Below are entries; output exactly the lines from the one with "- January 2017*" to the one with "authors background is", both included, and nothing else.

::::

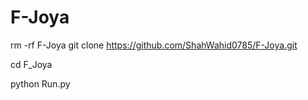 # F-Joya

rm -rf F-Joya
git clone https://github.com/ShahWahid0785/F-Joya.git

cd F_Joya

python Run.py
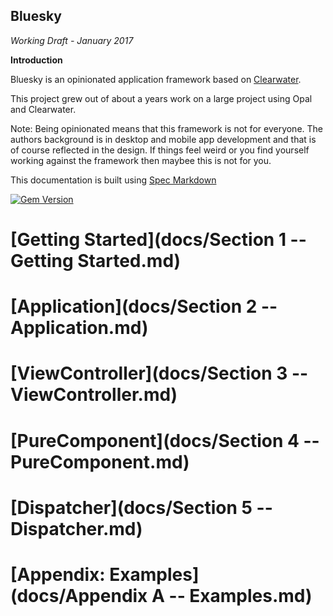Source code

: Bluesky
-------

*Working Draft - January 2017*

**Introduction**

Bluesky is an opinionated application framework based on
[Clearwater](https://github.com/clearwater-rb/clearwater/).

This project grew out of about a years work on a large project using Opal
and Clearwater.

Note: Being opinionated means that this framework is not for everyone. The
      authors background is in desktop and mobile app development and that is of
      course reflected in the design. If things feel weird or you find yourself
      working against the framework then maybee this is not for you.

This documentation is built using [Spec Markdown](http://leebyron.com/spec-md/)

[![Gem Version](https://badge.fury.io/rb/bluesky.svg)](https://badge.fury.io/rb/bluesky)

# [Getting Started](docs/Section 1 -- Getting Started.md)

# [Application](docs/Section 2 -- Application.md)

# [ViewController](docs/Section 3 -- ViewController.md)

# [PureComponent](docs/Section 4 -- PureComponent.md)

# [Dispatcher](docs/Section 5 -- Dispatcher.md)

# [Appendix: Examples](docs/Appendix A -- Examples.md)
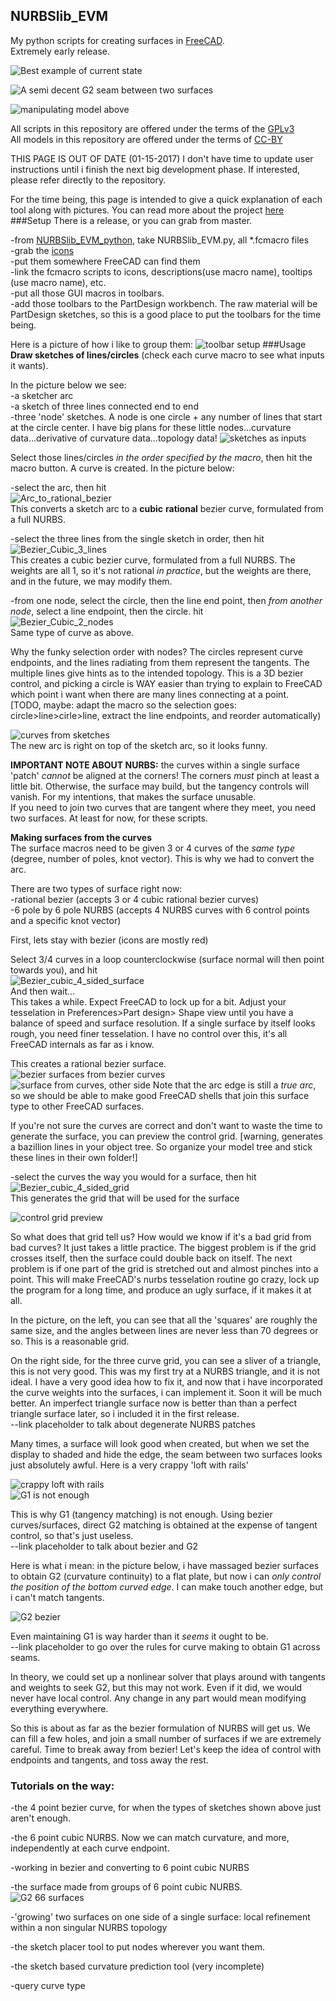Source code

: ## NURBSlib_EVM
My python scripts for creating surfaces in [FreeCAD](http://freecadweb.org/).   
Extremely early release. 

![Best example of current state](https://github.com/edwardvmills/NURBSlib_EVM/blob/master/development_FC_models/parametric/begin%20transition%20to%200.17/Bezier%20primary%20Surface%20Volume%2041-07.bmp.png?raw=true)  

![A semi decent G2 seam between two surfaces](https://github.com/edwardvmills/NURBSlib_EVM/blob/master/development_FC_models/parametric/Bezier%20surface%20segment%20and%20blend/Bezier%20surface%20segment%20and%20blend%2021/Bezier%20surface%20segment%20and%20blend%2021.gif?raw=true)   

![manipulating model above](https://github.com/edwardvmills/NURBSlib_EVM/blob/master/development_FC_models/parametric/Bezier%20surface%20segment%20and%20blend/Bezier%20surface%20segment%20and%20blend%2018/1f7g55.gif?raw=true)  

All scripts in this repository are offered under the terms of the 
[GPLv3](http://www.gnu.org/licenses/gpl-3.0.en.html)   
All models in this repository are offered under the terms of 
[CC-BY](http://creativecommons.org/licenses/by/2.0/)   

THIS PAGE IS OUT OF DATE (01-15-2017) I don't have time to update user instructions until i finish the next big development phase. If interested, please refer directly to the repository.  

For the time being, this page is intended to give a quick explanation of each tool along with pictures. 
You can read more about the project [here](README.md)
###Setup
There is a release, or you can grab from master.

-from [NURBSlib_EVM_python](https://github.com/edwardvmills/NURBSlib_EVM/tree/master/NURBSlib_EVM_python), take NURBSlib_EVM.py, all *.fcmacro files   
-grab the [icons](https://github.com/edwardvmills/NURBSlib_EVM/tree/master/icons)   
-put them somewhere FreeCAD can find them   
-link the fcmacro scripts to icons, descriptions(use macro name), tooltips (use macro name), etc.   
-put all those GUI macros in toolbars.   
-add those toolbars to the PartDesign workbench. The raw material will be PartDesign sketches, so this is a good place to put the toolbars for the time being.   

Here is a picture of how i like to group them:
![toolbar setup](https://github.com/edwardvmills/NURBSlib_EVM/blob/master/site_stuff/basic_usage/setting%20up%20the%20toolbars.png?raw=true)
###Usage
**Draw sketches of lines/circles** (check each curve macro to see what inputs it wants). 

In the picture below we see:  
-a sketcher arc   
-a sketch of three lines connected end to end   
-three 'node' sketches. A node is one circle + any number of lines that start at the circle center. I have big plans for these little nodes...curvature data...derivative of curvature data...topology data!
![sketches as inputs](https://github.com/edwardvmills/NURBSlib_EVM/blob/master/site_stuff/basic_usage/_01%20sketches%20as%20inputs.png?raw=true)

Select those lines/circles _in the order specified by the macro_, then hit the macro button. A curve is created.
In the picture below:   

-select the arc, then hit   
![Arc_to_rational_bezier](https://github.com/edwardvmills/NURBSlib_EVM/blob/master/icons/icon_bitmaps/Arc_to_rational_bezier.png?raw=true)   
This converts a sketch arc to a **cubic** **rational** bezier curve, formulated from a full NURBS.   

-select the three lines from the single sketch in order, then hit   
![Bezier_Cubic_3_lines](https://github.com/edwardvmills/NURBSlib_EVM/blob/master/icons/icon_bitmaps/Bezier_Cubic_3_lines.png?raw=true)    
This creates a cubic bezier curve, formulated from a full NURBS. The weights are all 1, so it's not rational _in practice_, but the weights are there, and in the future, we may modify them.   

-from one node, select the circle, then the line end point, then _from another node_, select a line endpoint, then the circle. hit   
![Bezier_Cubic_2_nodes](https://github.com/edwardvmills/NURBSlib_EVM/blob/master/icons/icon_bitmaps/Bezier_Cubic_2_nodes.png?raw=true)   
Same type of curve as above.   

Why the funky selection order with nodes? The circles represent curve endpoints, and the lines radiating from them represent the tangents. The multiple lines give hints as to the intended topology. This is a 3D bezier control, and picking a circle is WAY easier than trying to explain to FreeCAD which point i want when there are many lines connecting at a point.   
[TODO, maybe: adapt the macro so the selection goes: circle>line>cirle>line, extract the line endpoints, and reorder automatically)
   
![curves from sketches](https://github.com/edwardvmills/NURBSlib_EVM/blob/master/site_stuff/basic_usage/_02%20curves%20from%20sketches.png?raw=true)   
The new arc is right on top of the sketch arc, so it looks funny.

**IMPORTANT NOTE ABOUT NURBS:** the curves within a single surface 'patch' _cannot_ be aligned at the corners! The corners _must_ pinch at least a little bit. Otherwise, the surface may build, but the tangency controls will vanish. For my intentions, that makes the surface unusable.   
If you need to join two curves that are tangent where they meet, you need two surfaces. At least for now, for these scripts.

**Making surfaces from the curves**   
The surface macros need to be given 3 or 4 curves of the _same type_ (degree, number of poles, knot vector). This is why we had to convert the arc.  
 
There are two types of surface right now:   
-rational bezier (accepts 3 or 4 cubic rational bezier curves)   
-6 pole by 6 pole NURBS (accepts 4 NURBS curves with 6 control points and a specific knot vector)

First, lets stay with bezier (icons are mostly red)

Select 3/4 curves in a loop counterclockwise (surface normal will then point towards you), and hit   
![Bezier_cubic_4_sided_surface](https://github.com/edwardvmills/NURBSlib_EVM/blob/master/icons/icon_bitmaps/Bezier_cubic_4_sided_surface.png?raw=true)   
And then wait...     
This takes a while. Expect FreeCAD to lock up for a bit. Adjust your tesselation in Preferences>Part design> Shape view until you have a balance of speed and surface resolution. If a single surface by itself looks rough, you need finer tesselation. I have no control over this, it's all FreeCAD internals as far as i know.

This creates a rational bezier surface.   
![bezier surfaces from bezier curves](https://github.com/edwardvmills/NURBSlib_EVM/blob/master/site_stuff/basic_usage/_04%20surfaces%20from%20curves.png?raw=true)  
![surface from curves, other side](https://github.com/edwardvmills/NURBSlib_EVM/blob/master/site_stuff/basic_usage/_05%20surfaces%20from%20curves%2002.png?raw=true) 
Note that the arc edge is still a _true arc_, so we should be able to make good FreeCAD shells that join this surface type to other FreeCAD surfaces.  

If you're not sure the curves are correct and don't want to waste the time to generate the surface, you can preview the control grid. [warning, generates a bazillion lines in your object tree. So organize your model tree and stick these lines in their own folder!]   

-select the curves the way you would for a surface, then hit   
![Bezier_cubic_4_sided_grid](https://github.com/edwardvmills/NURBSlib_EVM/blob/master/icons/icon_bitmaps/Bezier_cubic_4_sided_grid.png?raw=true)   
This generates the grid that will be used for the surface   

![control grid preview](https://github.com/edwardvmills/NURBSlib_EVM/blob/master/site_stuff/basic_usage/_03%20control%20grid%20preview%20from%20curves.png?raw=true)   

So what does that grid tell us? How would we know if it's a bad grid from bad curves? It just takes a little practice. The biggest problem is if the grid crosses itself, then the surface could double back on itself. The next problem is if one part of the grid is stretched out and almost pinches into a point. This will make FreeCAD's nurbs tesselation routine go crazy, lock up the program for a long time, and produce an ugly surface, if it makes it at all.

In the picture, on the left, you can see that all the 'squares' are roughly the same size, and the angles between lines are never less than 70 degrees or so. This is a reasonable grid.

On the right side, for the three curve grid, you can see a sliver of a triangle, this is not very good. This was my first try at a NURBS triangle, and it is not ideal. I have a very good idea how to fix it, and now that i have incorporated the curve weights into the surfaces, i can implement it. Soon it will be much better. An imperfect triangle surface now is better than than a perfect triangle surface later, so i included it in the first release.   
--link placeholder to talk about degenerate NURBS patches

Many times, a surface will look good when created, but when we set the display to shaded and hide the edge, the seam between two surfaces looks just absolutely awful. Here is a very crappy 'loft with rails'    

![crappy loft with rails](https://github.com/edwardvmills/NURBSlib_EVM/blob/master/site_stuff/current_state/loft%20with%20rails%20-%20very%20crude.png?raw=true)   
![G1 is not enough](https://github.com/edwardvmills/NURBSlib_EVM/blob/master/site_stuff/current_state/lofting%20with%20rails%20-%20Bezier%20G1%20is%20not%20enough.png?raw=true)

This is why G1 (tangency matching) is not enough. Using bezier curves/surfaces, direct G2 matching is obtained at the expense of tangent control, so that's just useless.   
--link placeholder to talk about bezier and G2   

Here is what i mean: in the picture below, i have massaged bezier surfaces to obtain G2 (curvature continuity) to a flat plate, but now i can _only control the position of the bottom curved edge_. I can make touch another edge, but i can't match tangents.   

![G2 bezier](https://github.com/edwardvmills/NURBSlib_EVM/blob/master/site_stuff/current_state/Bezier%20G2%20transition.png?raw=true)

Even maintaining G1 is way harder than it _seems_ it ought to be.   
--link placeholder to go over the rules for curve making to obtain G1 across seams.   

In theory, we could set up a nonlinear solver that plays around with tangents and weights to seek G2, but this may not work. Even if it did, we would never have local control. Any change in any part would mean modifying everything everywhere. 

So this is about as far as the bezier formulation of NURBS will get us. We can fill a few holes, and join a small number of surfaces if we are extremely careful. Time to break away from bezier! Let's keep the idea of control with endpoints and tangents, and toss away the rest.

### Tutorials on the way: 
  
-the 4 point bezier curve, for when the types of sketches shown above just aren't enough.   

-the 6 point cubic NURBS. Now we can match curvature, and more, independently at each curve endpoint.  

-working in bezier and converting to 6 point cubic NURBS   

-the surface made from groups of 6 point cubic NURBS.   
![G2 66 surfaces](https://github.com/edwardvmills/NURBSlib_EVM/blob/master/site_stuff/current_state/G2%20join%2066%20surfaces%2009.png?raw=true)

-'growing' two surfaces on one side of a single surface: local refinement within a non singular NURBS topology   

-the sketch placer tool to put nodes wherever you want them.   

-the sketch based curvature prediction tool (very incomplete)

-query curve type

::::

**REPLY TO THE EXERCISE:**
*Working Draft - January 2017*

**Introduction**

Bluesky is an opinionated application framework based on
[Clearwater](https://github.com/clearwater-rb/clearwater/).

This project grew out of about a years work on a large project using Opal
and Clearwater.

Note: Being opinionated means that this framework is not for everyone. The
      authors background is in desktop and mobile app development and that is of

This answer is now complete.